____ RECORD EXCERPTS

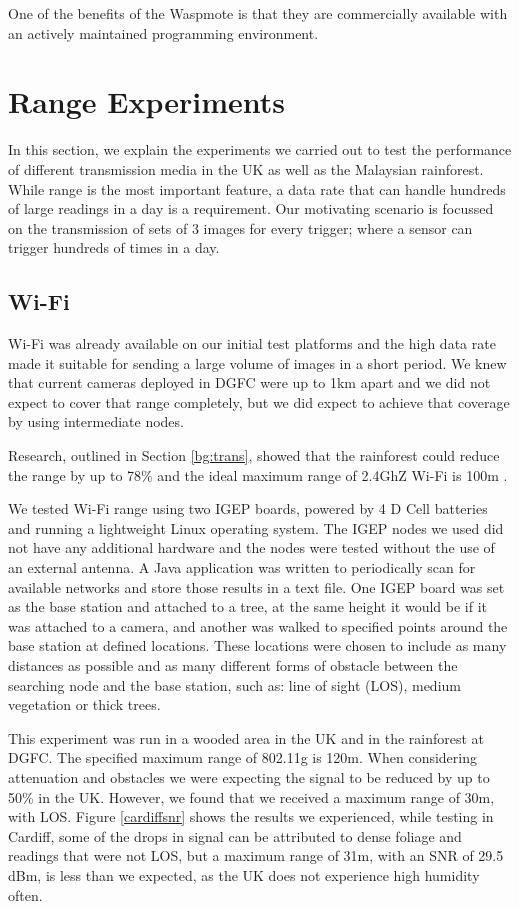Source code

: One of the benefits of the Waspmote is that they are commercially available with an actively maintained programming environment.

\section{Range Experiments}\label{tech:wireless}
	In this section, we explain the experiments we carried out to test the performance of different transmission media in the UK as well as the Malaysian rainforest. While range is the most important feature, a data rate that can handle hundreds of large readings in a day is a requirement. Our motivating scenario is focussed on the transmission of sets of 3 images for every trigger; where a sensor can trigger hundreds of times in a day.

\subsection{Wi-Fi}\label{tech:wifirange}
Wi-Fi was already available on our initial test platforms and the high data rate made it suitable for sending a large volume of images in a short period. We knew that current cameras deployed in DGFC were up to 1km apart and we did not expect to cover that range completely, but we did expect to achieve that coverage by using intermediate nodes.

Research, outlined in Section \ref{bg:trans}, showed that the rainforest could reduce the range by up to 78\% and the ideal maximum range of 2.4GhZ Wi-Fi is 100m \cite{Dhawan2007}. 

We tested Wi-Fi range using two IGEP boards, powered by 4 D Cell batteries and running a lightweight Linux operating system.	The IGEP nodes we used did not have any additional hardware and the nodes were tested without the use of an external antenna. A Java application was written to periodically scan for available networks and store those results in a text file. One IGEP board was set as the base station and attached to a tree, at the same height it would be if it was attached to a camera, and another was walked to specified points around the base station at defined locations. These locations were chosen to include as many distances as possible and as many different forms of obstacle between the searching node and the base station, such as: line of sight (LOS), medium vegetation or thick trees.
			
This experiment was run in a wooded area in the UK and in the rainforest at DGFC. The specified maximum range of 802.11g is 120m. When considering attenuation and obstacles we were expecting the signal to be reduced by up to 50\% in the UK. However, we found that we received a maximum range of 30m, with LOS. Figure \ref{cardiffsnr} shows the results we experienced, while testing in Cardiff, some of the drops in signal can be attributed to dense foliage and readings that were not LOS, but a maximum range of 31m, with an SNR of 29.5 dBm, is less than we expected, as the UK does not experience high humidity often.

________

- TASK TO CARRY OUT -
With the pictures omitted, restate every entry above word for word.

- RESPONSE TO THE TASK -
Source code

: One of the benefits of the Waspmote is that they are commercially available with an actively maintained programming environment.

\section{Range Experiments}\label{tech:wireless}
	In this section, we explain the experiments we carried out to test the performance of different transmission media in the UK as well as the Malaysian rainforest. While range is the most important feature, a data rate that can handle hundreds of large readings in a day is a requirement. Our motivating scenario is focussed on the transmission of sets of 3 images for every trigger; where a sensor can trigger hundreds of times in a day.

\subsection{Wi-Fi}\label{tech:wifirange}
Wi-Fi was already available on our initial test platforms and the high data rate made it suitable for sending a large volume of images in a short period. We knew that current cameras deployed in DGFC were up to 1km apart and we did not expect to cover that range completely, but we did expect to achieve that coverage by using intermediate nodes.

Research, outlined in Section \ref{bg:trans}, showed that the rainforest could reduce the range by up to 78\% and the ideal maximum range of 2.4GhZ Wi-Fi is 100m \cite{Dhawan2007}. 

We tested Wi-Fi range using two IGEP boards, powered by 4 D Cell batteries and running a lightweight Linux operating system.	The IGEP nodes we used did not have any additional hardware and the nodes were tested without the use of an external antenna. A Java application was written to periodically scan for available networks and store those results in a text file. One IGEP board was set as the base station and attached to a tree, at the same height it would be if it was attached to a camera, and another was walked to specified points around the base station at defined locations. These locations were chosen to include as many distances as possible and as many different forms of obstacle between the searching node and the base station, such as: line of sight (LOS), medium vegetation or thick trees.
			
This experiment was run in a wooded area in the UK and in the rainforest at DGFC. The specified maximum range of 802.11g is 120m. When considering attenuation and obstacles we were expecting the signal to be reduced by up to 50\% in the UK. However, we found that we received a maximum range of 30m, with LOS. Figure \ref{cardiffsnr} shows the results we experienced, while testing in Cardiff, some of the drops in signal can be attributed to dense foliage and readings that were not LOS, but a maximum range of 31m, with an SNR of 29.5 dBm, is less than we expected, as the UK does not experience high humidity often.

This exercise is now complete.